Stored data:
********************

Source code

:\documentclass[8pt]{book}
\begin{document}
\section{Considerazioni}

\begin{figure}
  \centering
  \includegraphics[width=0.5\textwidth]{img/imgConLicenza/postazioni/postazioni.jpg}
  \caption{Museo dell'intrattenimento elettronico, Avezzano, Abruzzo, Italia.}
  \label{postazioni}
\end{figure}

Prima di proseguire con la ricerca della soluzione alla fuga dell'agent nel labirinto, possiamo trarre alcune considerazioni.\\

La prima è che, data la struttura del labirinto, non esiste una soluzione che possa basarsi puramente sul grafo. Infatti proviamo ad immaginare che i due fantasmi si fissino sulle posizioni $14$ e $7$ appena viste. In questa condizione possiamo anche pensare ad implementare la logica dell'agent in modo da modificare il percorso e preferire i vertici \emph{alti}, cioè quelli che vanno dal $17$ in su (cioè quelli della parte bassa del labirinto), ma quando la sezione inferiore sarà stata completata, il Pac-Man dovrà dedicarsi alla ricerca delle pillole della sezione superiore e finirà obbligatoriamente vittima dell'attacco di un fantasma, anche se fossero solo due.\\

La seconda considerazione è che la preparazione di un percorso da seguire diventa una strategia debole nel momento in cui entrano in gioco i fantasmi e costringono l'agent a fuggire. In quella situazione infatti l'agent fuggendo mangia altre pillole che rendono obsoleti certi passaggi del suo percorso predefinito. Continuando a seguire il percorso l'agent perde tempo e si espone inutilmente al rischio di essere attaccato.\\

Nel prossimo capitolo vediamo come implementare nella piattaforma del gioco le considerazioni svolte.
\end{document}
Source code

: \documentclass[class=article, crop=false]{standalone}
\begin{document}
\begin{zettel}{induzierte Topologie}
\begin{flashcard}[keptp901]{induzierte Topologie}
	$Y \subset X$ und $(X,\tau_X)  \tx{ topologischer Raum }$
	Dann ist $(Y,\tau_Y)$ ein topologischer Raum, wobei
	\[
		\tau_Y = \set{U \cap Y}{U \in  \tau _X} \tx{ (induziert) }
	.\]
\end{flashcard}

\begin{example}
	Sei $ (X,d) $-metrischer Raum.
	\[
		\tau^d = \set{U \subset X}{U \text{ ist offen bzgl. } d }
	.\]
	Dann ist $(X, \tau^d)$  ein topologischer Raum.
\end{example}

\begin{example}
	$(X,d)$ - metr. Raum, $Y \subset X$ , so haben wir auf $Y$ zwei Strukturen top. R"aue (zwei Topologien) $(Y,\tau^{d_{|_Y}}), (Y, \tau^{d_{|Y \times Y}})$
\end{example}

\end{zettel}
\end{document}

********************

__REQUIRED ACTION__
For the word "Dann", go through the records and show each line that carries it.

__ANSWER__
	Dann ist $(Y,\tau_Y)$ ein topologischer Raum, wobei
	Dann ist $(X, \tau^d)$  ein topologischer Raum.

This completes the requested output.